* _Required work_: For every line in the records below that holds "logoColor", make a copy.

[Opening Record excerpts section]

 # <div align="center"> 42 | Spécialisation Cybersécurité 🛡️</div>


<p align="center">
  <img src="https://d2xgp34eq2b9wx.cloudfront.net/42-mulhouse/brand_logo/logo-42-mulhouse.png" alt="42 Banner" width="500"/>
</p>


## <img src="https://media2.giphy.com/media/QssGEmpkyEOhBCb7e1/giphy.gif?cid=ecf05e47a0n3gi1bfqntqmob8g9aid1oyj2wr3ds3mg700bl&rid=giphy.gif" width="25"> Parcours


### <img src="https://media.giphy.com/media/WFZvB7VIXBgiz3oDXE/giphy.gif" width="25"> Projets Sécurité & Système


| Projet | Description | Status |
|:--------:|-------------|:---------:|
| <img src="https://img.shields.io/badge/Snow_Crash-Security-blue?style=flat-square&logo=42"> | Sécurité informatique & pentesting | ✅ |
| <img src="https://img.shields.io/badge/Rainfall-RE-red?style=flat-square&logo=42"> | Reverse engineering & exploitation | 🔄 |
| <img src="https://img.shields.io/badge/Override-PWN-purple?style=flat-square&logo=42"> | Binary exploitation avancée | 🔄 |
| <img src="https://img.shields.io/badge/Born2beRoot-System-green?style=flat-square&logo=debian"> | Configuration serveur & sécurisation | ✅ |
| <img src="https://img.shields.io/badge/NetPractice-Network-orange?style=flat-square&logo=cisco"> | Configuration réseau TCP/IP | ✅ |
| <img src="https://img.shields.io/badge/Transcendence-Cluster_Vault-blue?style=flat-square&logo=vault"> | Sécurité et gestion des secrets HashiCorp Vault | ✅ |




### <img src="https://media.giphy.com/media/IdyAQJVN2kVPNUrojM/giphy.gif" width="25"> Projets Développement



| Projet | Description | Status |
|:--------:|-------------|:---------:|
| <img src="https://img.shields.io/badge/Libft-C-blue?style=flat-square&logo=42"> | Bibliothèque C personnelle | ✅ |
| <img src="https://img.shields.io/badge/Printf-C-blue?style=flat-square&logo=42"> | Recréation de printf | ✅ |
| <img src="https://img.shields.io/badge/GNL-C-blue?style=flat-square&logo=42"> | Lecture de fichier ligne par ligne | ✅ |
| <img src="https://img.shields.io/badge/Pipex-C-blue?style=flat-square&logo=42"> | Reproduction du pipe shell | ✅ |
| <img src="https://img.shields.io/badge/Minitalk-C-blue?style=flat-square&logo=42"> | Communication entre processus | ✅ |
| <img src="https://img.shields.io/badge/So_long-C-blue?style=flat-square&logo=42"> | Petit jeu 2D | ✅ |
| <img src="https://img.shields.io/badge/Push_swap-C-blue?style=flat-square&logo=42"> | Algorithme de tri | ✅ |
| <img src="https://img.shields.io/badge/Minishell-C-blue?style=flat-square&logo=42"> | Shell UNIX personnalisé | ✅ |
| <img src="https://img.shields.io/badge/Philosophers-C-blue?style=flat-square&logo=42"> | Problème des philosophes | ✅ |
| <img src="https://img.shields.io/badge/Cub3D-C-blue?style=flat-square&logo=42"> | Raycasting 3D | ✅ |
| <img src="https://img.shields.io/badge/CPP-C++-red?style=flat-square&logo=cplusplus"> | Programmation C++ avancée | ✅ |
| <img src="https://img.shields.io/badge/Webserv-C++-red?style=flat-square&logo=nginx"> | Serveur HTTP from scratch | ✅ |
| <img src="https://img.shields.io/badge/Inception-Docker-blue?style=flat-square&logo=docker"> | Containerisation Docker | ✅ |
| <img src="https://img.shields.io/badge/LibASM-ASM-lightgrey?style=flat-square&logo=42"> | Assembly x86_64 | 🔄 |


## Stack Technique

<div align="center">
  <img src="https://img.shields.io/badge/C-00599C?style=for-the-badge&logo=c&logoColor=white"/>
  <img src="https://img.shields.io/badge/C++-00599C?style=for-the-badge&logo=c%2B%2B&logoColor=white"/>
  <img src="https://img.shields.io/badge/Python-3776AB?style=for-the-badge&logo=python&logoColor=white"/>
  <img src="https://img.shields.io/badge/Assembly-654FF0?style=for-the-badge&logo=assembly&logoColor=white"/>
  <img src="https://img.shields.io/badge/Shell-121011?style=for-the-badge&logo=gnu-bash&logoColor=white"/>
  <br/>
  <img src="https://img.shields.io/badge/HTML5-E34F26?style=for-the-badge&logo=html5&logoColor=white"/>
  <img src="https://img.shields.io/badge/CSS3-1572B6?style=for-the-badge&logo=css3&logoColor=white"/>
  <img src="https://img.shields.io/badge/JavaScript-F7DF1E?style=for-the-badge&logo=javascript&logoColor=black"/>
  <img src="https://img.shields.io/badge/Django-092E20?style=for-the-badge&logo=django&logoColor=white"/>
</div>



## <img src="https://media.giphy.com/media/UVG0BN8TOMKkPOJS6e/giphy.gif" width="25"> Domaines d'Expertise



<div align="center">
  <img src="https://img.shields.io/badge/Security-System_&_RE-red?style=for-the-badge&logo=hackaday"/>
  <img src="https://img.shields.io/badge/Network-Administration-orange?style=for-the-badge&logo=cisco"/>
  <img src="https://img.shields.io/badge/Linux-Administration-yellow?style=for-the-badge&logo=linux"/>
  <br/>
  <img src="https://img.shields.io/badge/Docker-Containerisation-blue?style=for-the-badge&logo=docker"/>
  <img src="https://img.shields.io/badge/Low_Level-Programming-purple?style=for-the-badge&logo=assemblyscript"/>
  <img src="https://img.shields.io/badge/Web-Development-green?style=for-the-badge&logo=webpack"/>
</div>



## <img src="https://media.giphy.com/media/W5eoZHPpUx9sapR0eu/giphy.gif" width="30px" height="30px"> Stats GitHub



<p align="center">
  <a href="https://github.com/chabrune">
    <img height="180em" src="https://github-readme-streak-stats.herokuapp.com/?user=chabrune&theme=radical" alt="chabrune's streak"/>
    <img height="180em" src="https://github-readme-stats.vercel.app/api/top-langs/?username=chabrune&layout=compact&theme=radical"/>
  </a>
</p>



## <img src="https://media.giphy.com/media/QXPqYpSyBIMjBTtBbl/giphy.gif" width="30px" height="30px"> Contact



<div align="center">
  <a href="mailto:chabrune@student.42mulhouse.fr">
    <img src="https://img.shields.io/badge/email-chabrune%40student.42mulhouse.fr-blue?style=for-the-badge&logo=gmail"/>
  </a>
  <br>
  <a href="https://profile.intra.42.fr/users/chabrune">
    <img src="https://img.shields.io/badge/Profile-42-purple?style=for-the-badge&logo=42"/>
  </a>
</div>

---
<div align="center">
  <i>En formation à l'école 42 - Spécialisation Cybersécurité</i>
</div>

[Closing Record excerpts section]

* _Task output_:
  <img src="https://img.shields.io/badge/C-00599C?style=for-the-badge&logo=c&logoColor=white"/>
  <img src="https://img.shields.io/badge/C++-00599C?style=for-the-badge&logo=c%2B%2B&logoColor=white"/>
  <img src="https://img.shields.io/badge/Python-3776AB?style=for-the-badge&logo=python&logoColor=white"/>
  <img src="https://img.shields.io/badge/Assembly-654FF0?style=for-the-badge&logo=assembly&logoColor=white"/>
  <img src="https://img.shields.io/badge/Shell-121011?style=for-the-badge&logo=gnu-bash&logoColor=white"/>
  <img src="https://img.shields.io/badge/HTML5-E34F26?style=for-the-badge&logo=html5&logoColor=white"/>
  <img src="https://img.shields.io/badge/CSS3-1572B6?style=for-the-badge&logo=css3&logoColor=white"/>
  <img src="https://img.shields.io/badge/JavaScript-F7DF1E?style=for-the-badge&logo=javascript&logoColor=black"/>
  <img src="https://img.shields.io/badge/Django-092E20?style=for-the-badge&logo=django&logoColor=white"/>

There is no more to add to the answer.